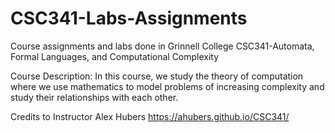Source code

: # CSC341-Labs-Assignments

Course assignments and labs done in Grinnell College CSC341-Automata, Formal Languages, and Computational Complexity

Course Description:
In this course, we study the theory of computation where we use mathematics to model problems of increasing complexity and study their relationships with each other.

Credits to Instructor Alex Hubers
https://ahubers.github.io/CSC341/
__________________________________________________
**Your assignment:**
Please repeat every line of the material above exactly and without its pictures.

**Reply to the task:**
Source code

: # CSC341-Labs-Assignments

Course assignments and labs done in Grinnell College CSC341-Automata, Formal Languages, and Computational Complexity

Course Description:
In this course, we study the theory of computation where we use mathematics to model problems of increasing complexity and study their relationships with each other.

Credits to Instructor Alex Hubers
https://ahubers.github.io/CSC341/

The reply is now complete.